Cells on the move: Blood vessel cells are shown migrating from left to right in response to injury. The red label shows the structures that cells use to move around.
Credit: Jennifer Durham
Newly-created bioactive peptides promote wound healing through the growth of new blood vessels and epithelial tissue, such as skin. These wound-healing peptides, synthesized by researchers at the Tufts Center for Innovations in Wound Healing Research, increased angiogenesis in vitroby 200 percent. Angiogenesis is the physiological process involving the growth of new blood vessels from pre-existing vessels.
The team from Tufts used a three-dimensional wound model to examine the effect of the bioactive peptides on wound healing. After three days, wounds treated with the peptides showed signs of robust repair, while controls did not.
Angiogenesis, the formation of new blood vessels from existing vessels, is a key step in all types of wound healing from knee scrapes to venous stasis ulcers, pressure sores and diabetic foot ulcers. In order for tissues to be repaired, there must be an adequate blood supply bringing nutrients, oxygen, and signaling molecules to the site of the injury. Collageneses are enzymes that remodel extracellular matrix by cleaving one of its key components, collagen.
“The most potent wound-healing peptide is a ‘combinatorial’ peptide synthesized from bioactive fragments derived from the collagenase treatment of biosynthesized matrix. Outcomes of these studies suggest that it could be possible to create personalized regenerative medicine-based wound healing therapies and platforms that would be tailored to individuals. We are currently testing the efficacy of these fragments in an effort to develop better treatments for wound healing. Formulation of the bioactive peptides into heat-stable and portable materials could be of extreme value to soldiers injured in combat,” said Herman.

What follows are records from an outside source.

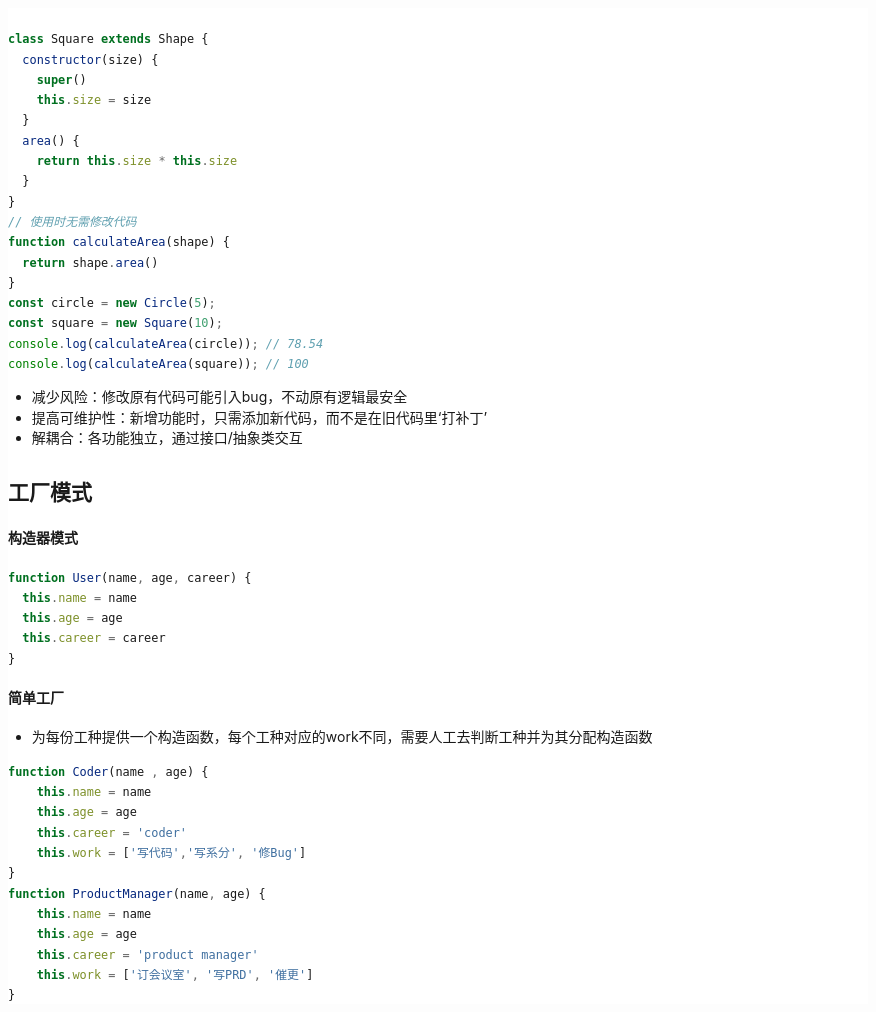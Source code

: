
 ```js

class Square extends Shape {
  constructor(size) {
    super()
    this.size = size
  }
  area() {
    return this.size * this.size
  }
}
// 使用时无需修改代码
function calculateArea(shape) {
  return shape.area()
}
const circle = new Circle(5);
const square = new Square(10);
console.log(calculateArea(circle)); // 78.54
console.log(calculateArea(square)); // 100
```

- 减少风险：修改原有代码可能引入bug，不动原有逻辑最安全
- 提高可维护性：新增功能时，只需添加新代码，而不是在旧代码里‘打补丁’
- 解耦合：各功能独立，通过接口/抽象类交互











## 工厂模式

#### 构造器模式

```js
function User(name, age, career) {
  this.name = name
  this.age = age
  this.career = career
}
```



#### 简单工厂

- 为每份工种提供一个构造函数，每个工种对应的work不同，需要人工去判断工种并为其分配构造函数

```js
function Coder(name , age) {
    this.name = name
    this.age = age
    this.career = 'coder' 
    this.work = ['写代码','写系分', '修Bug']
}
function ProductManager(name, age) {
    this.name = name 
    this.age = age
    this.career = 'product manager'
    this.work = ['订会议室', '写PRD', '催更']
}
```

Herman says that the team has since had promising results testing the agents in animal models, and he hopes to move the technology toward human trials. He envisions that the peptides could be sprinkled over wounds as dry particles or suspended in a gel.

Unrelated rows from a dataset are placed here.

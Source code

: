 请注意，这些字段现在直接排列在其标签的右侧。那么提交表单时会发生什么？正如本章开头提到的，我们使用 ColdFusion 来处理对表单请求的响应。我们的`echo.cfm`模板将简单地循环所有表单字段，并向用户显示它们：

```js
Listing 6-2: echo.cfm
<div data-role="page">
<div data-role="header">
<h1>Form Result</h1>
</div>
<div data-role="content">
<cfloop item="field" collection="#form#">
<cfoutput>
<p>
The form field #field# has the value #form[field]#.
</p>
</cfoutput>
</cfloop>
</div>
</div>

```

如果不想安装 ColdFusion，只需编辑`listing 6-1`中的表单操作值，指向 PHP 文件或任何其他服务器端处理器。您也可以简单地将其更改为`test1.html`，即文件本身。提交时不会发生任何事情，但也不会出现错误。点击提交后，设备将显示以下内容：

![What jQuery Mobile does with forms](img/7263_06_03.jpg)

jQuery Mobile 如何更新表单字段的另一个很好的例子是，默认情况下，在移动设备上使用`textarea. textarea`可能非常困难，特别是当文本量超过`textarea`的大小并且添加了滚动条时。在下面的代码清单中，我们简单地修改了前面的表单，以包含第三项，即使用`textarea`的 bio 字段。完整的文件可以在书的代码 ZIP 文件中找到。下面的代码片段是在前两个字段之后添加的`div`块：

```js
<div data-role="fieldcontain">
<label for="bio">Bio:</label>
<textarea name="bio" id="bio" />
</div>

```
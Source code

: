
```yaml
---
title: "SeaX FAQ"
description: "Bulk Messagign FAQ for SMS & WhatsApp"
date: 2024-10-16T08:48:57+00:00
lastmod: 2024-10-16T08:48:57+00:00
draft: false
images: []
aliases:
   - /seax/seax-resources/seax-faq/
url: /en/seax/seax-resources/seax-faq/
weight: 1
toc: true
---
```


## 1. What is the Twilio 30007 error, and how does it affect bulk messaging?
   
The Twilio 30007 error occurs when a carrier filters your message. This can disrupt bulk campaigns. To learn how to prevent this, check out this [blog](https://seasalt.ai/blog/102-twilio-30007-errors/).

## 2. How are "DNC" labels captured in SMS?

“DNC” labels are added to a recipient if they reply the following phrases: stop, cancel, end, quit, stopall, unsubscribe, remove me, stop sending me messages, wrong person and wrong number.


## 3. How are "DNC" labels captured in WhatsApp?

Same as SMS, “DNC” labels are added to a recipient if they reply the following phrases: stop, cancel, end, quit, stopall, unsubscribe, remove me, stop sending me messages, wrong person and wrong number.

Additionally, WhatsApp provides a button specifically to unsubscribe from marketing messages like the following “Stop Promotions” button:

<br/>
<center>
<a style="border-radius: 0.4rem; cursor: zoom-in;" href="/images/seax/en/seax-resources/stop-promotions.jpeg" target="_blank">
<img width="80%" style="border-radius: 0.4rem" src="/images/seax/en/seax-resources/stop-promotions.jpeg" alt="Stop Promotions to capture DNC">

Studies in our laboratory indicate that collagenase from Clostridium histolyticum promotes endothelial cell and keratinocyte responses to injury in vitro and wound healing in vivo. We postulate that matrix degradation by Clostridial collagenase creates bioactive fragments that can stimulate cellular responses to injury and angiogenesis. To test this hypothesis, we performed limited digestion of defined capillary-endothelial-derived extracellular matrices using purified human or bacterial collagenases. Immunoprecipitation with antibodies recognizing collagens I, II, III, IV, and V, followed by mass spectrometry reveals the presence of unique fragments in bacterial, but not human-enzyme-digested matrix. Results show that there are several bioactive peptides liberated from Clostridial collagenase-treated matrices, which facilitate endothelial responses to injury, and accelerate microvascular remodeling in vitro. Fragments of collagen IV, fibrillin-1, tenascin X, and a novel peptide created by combining specific amino acids contained within fibrillin 1 and tenascin X each have profound proangiogenic properties. The peptides used at 10-100 nM increase rates of microvascular endothelial cell proliferation by up to 47% and in vitro angiogenesis by 200% when compared with serum-stimulated controls. Current studies are aimed at revealing the molecular mechanisms regulating peptide-induced wound healing while extending these in vitro observations using animal modeling.